Tuesday 23 December 2008

items from SPUC's news summaries

There will reportedly be no prosecution of a doctor who admitted going with a woman from Scotland to Switzerland where she killed herself with barbiturates. Dr Michael Irwin, 77 (right), was investigated by police for two years after he went to Dignitas, Zurich, with Ms May Murphy, 75, who had multiple system atrophy. Surrey Police say they lack evidence to pursue the case. Dr Irwin, a former UN medical director, says he has provided plenty of evidence and would do it again. [Independent, 22 December] Dr Irwin resigned as chairman of VES (now Dignity in Dying) after conspiring to assist in a suicide on the Isle of Man in 2003.

Birth control and pregnancy tests are being offered to 11-year-olds in schools in England without parental knowledge. Morning-after pills are being given to children in Wiltshire, which has a high rate of sexually transmitted infection. The Life organisation said it was irresponsible. Evidence suggested such moves did not cut pregnancy or abortion. [Western Daily Press, 22 December] The main British opposition party says in a report that children aged 11 and above should be taught about refusing consent to sex. The Conservatives' Ending Violence Against Women also says sex education should not be value-free [Sunday Telegraph, 21 December] John Smeaton of SPUC said: "We shall study the Conservatives' report. Current sex education policies have comprehensively failed and must be entirely rejected by policy-makers."

A member of the Pontifical Academy for Life has described how some prenatal testing is licit and even desirable. Dr Carlo Bellieni, director of the department of intensive neonatal therapy at Le Scotte University Polyclinic, Siena, Italy, told Zenit that prenatal testing can be genetic or non-genetic. The former is not presently performed with a view to curing the child. However, certain non-genetic testing can be used to benefit the unborn and mothers. Routine testing could encourage parents to want perfect children. Even if there was no intention to abort, some tests such as amniocentesis carried risks. Father Tadeusz Pacholczyk of the National Catholic Bioethics Center, Pennsylvania, has pointed out that prenatal testing for Krabbe's leukodystrophy means that parents can seek matched bone marrow to treat the child in good time. Spina bifida could also be treated in utero. [Zenit on EWTN, 22 December]

A jury in America has called for legal clarity on organ donation. They issued a statement just after acquitting a California surgeon of harming a patient to obtain his kidney and liver. They found that Dr Hootan Roozrokh did not harm Mr Ruben Navarro, 25, when using a technique involving removing him from life support before extracting organs. Mr Navarro survived for eight hours after being taken off a ventilator. [New York Times, 18 December]

Doctors in South Korea are appealing against a court order to stop giving food and drink to a 75-year-old woman in a coma who is not dying. Kim Ok-kyung's family asked that all support should be withdrawn at Severance Hospital, Seoul, saying her existence was painful and meaningless. [LifeSiteNews, 19 December]

A report on state-funded abortions in Australia reportedly found that babies born alive after attempts to abort them were being left to die. Senator Guy Barnett of Tasmania may propose that the Medicare system stops funding second and third trimester abortions, of which there have been more than 10,500 since 1994 [ABC, 22 December]

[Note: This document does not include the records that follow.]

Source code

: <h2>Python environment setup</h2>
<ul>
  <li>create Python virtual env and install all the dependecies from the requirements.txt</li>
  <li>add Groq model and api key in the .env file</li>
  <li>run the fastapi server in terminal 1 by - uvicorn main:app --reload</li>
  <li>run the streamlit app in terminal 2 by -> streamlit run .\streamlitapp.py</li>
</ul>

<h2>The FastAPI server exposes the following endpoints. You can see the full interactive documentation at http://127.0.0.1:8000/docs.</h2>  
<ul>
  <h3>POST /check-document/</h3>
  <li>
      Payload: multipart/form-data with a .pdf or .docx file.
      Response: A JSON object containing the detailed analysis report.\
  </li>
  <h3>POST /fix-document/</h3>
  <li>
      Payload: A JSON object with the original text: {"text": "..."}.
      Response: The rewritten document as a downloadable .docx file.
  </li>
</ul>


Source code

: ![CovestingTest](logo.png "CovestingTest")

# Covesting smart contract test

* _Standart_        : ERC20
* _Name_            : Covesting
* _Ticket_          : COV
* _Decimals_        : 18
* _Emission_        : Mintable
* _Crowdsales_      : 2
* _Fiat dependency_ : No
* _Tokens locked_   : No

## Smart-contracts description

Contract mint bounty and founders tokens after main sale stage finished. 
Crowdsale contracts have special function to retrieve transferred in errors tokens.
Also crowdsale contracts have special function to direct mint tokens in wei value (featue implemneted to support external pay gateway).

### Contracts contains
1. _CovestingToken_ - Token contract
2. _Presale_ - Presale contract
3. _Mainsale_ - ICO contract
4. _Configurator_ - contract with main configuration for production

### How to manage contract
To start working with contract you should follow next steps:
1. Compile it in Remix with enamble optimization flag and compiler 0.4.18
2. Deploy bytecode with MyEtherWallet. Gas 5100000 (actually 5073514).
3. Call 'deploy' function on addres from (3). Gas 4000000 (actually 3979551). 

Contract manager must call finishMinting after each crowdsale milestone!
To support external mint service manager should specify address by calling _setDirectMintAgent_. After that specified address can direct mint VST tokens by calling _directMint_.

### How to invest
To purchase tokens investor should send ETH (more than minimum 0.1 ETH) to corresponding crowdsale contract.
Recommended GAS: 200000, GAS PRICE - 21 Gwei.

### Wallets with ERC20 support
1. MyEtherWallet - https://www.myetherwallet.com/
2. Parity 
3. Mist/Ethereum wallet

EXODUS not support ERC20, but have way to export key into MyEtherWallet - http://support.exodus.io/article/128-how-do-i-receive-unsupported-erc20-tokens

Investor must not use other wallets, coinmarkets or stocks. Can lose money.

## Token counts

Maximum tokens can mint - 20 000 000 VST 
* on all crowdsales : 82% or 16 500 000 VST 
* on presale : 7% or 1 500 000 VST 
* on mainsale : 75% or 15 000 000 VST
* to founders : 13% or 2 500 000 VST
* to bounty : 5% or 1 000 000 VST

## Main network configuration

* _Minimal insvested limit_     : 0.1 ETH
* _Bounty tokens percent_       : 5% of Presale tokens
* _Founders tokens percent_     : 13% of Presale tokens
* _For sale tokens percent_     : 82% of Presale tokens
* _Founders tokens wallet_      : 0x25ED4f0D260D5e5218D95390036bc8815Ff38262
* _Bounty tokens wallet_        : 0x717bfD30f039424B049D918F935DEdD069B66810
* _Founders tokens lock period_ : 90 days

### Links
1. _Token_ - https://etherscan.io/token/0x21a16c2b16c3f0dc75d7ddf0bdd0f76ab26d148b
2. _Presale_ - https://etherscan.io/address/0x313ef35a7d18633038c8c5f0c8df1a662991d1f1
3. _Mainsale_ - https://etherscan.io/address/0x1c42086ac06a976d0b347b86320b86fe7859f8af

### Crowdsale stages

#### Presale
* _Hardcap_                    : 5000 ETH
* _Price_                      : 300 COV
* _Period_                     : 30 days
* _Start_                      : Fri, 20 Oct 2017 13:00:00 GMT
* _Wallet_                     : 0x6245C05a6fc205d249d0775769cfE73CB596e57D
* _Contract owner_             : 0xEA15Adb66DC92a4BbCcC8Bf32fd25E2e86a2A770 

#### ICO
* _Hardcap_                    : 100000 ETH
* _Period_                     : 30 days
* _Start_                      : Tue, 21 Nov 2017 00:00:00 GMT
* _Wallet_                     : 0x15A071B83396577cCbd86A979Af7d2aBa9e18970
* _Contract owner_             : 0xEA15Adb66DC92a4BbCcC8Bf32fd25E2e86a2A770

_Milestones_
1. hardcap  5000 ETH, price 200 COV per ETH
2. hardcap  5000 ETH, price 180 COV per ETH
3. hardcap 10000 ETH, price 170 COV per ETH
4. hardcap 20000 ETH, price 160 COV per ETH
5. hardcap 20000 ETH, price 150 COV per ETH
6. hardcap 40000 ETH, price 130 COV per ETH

Scientists have used chemicals to make nerve cells from a young patient's skin tissue, which could help develop treatments for spinal muscular atrophy. The University of Wisconsin-Madison will be able to study the new cells which exhibit the characteristics of the currently incurable disease, says Nature magazine. [Daily Mail, 22 December] The team says the technique could also help with understanding Huntington's and other diseases. BBC, 22 December]

A state's supreme court has ruled that pharmacists and pharmacy owners can bring a legal challenge against a regulation requiring them to supply morning-after pills. Governor Rod Blagojevich of Illinois ordered in 2005 that pharmacists should dispense the drugs or resign. Americans United for Life said the ruling was "a huge victory for the freedom of conscience of all healthcare providers." [LifeSiteNews, 19 December]

A woman's obesity does not significantly reduce the IVF success rate, according to a study of 1,700 women in Aberdeen, Scotland, by the city's university; it seems age is a more important factor. The researchers, whose work is published in Human Reproduction suggest obese women should still lose weight to avoid an increased risk of miscarriage. [BBC, 21 December]

An opinion poll suggests public support in developed countries for IVF and pre-implantation genetic diagnosis. The 22,500 respondents to a survey by the BBVA Foundation in Europe, the US, Japan and Israel were less keen on sex selection and on using technology to enable over-45s to have children. Most approved of the use of donated sperm if a man is infertile, but not to try to have an intelligent child. [Medical News Today, 21 December] The BBVA Foundation is a "social responsibility" body associated with the Spanish Banco Bilbao Vizcaya Argentaria. The full report is available here.